Sanitizing Tech to Keep Customers Healthy
Limiting in-person interactions is one facet of preventing the spread of the virus, but another is sanitization. While many shoppers have taken to carrying hand sanitizer in their bag, retailers can’t rely on customers to take the proper precautions. This is where sanitizing technology comes into play.
Several new offerings are now available to help businesses across industries provide access to sanitizers. ViewSonic has a product that shows a digital display as employees or customers use sanitizer, while Samsung makes a dispenser that is activated once it is approached. Both have displays that can be customized for educational purposes or to remind shoppers to maintain distance.
For retailers looking to ensure every corner of their store is disinfected, ultraviolet light sanitizing options are something to consider. UVC technology emits a specific type of ultraviolet light that can, for instance, keep viruses out of drinking water and off surfaces; products include the Digital Aerolus Aertos 120 UVC disinfection drone for larger areas, the HamiltonBuhl HygenX Vray wand for more targeted disinfecting, and UVC cabinets where smaller items can be placed for sanitizing.
Consider Capacity Management Tools to Control Crowds
One of the more proactive ways to protect a retailer’s employees and customers is to limit the number of people in the store at a time. While some retailers station an employee at the door to keep track of the numbers, that approach could grow complicated during the holiday shopping season.
This is where capacity management tools can prove useful. Solutions such as Phillips PeopleCount use cameras positioned at the point of entry to count the number of people who cross the threshold. Retailers use an app to set the maximum capacity, triggering a display similar to a traffic light — turning yellow, then red — when the occupancy limit is met.

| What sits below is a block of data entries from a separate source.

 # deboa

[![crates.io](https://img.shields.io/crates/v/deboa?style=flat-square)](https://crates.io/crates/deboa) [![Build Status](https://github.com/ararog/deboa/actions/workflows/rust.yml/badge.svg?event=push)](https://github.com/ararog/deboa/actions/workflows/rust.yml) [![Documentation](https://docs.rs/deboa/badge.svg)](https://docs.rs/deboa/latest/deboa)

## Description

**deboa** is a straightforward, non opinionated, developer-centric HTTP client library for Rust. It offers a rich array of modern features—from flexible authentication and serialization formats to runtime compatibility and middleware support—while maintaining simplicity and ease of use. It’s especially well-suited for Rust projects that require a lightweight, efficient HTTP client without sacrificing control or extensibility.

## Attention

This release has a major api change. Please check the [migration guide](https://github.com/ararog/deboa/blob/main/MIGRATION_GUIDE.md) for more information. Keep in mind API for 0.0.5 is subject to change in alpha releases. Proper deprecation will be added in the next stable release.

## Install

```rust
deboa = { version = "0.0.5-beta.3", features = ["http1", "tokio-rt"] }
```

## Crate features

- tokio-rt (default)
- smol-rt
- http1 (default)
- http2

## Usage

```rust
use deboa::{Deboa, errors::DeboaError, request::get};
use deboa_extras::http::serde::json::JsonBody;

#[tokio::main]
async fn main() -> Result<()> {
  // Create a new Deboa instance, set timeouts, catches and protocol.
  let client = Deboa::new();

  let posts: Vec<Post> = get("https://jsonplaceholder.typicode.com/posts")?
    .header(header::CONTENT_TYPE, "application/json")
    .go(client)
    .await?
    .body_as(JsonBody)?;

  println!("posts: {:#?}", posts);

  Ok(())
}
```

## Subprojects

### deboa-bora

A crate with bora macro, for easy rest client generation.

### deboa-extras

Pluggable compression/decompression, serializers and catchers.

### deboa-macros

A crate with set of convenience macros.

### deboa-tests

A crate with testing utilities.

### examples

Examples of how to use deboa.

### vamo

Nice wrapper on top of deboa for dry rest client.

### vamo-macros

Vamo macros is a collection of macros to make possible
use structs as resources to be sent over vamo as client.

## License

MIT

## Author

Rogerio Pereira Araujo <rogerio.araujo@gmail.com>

A similar option from Bosch, Dynamic Employee Notification Intelligence, comes with an audio feature that plays prerecorded messages under predetermined circumstances.
Small retailers rely more heavily on foot traffic to draw in customers and enhance revenue, and they have to be able to maintain their Small Business Saturday. Contactless payment, sanitizing tech and capacity management tools can be the keys to providing a safe in-store experience.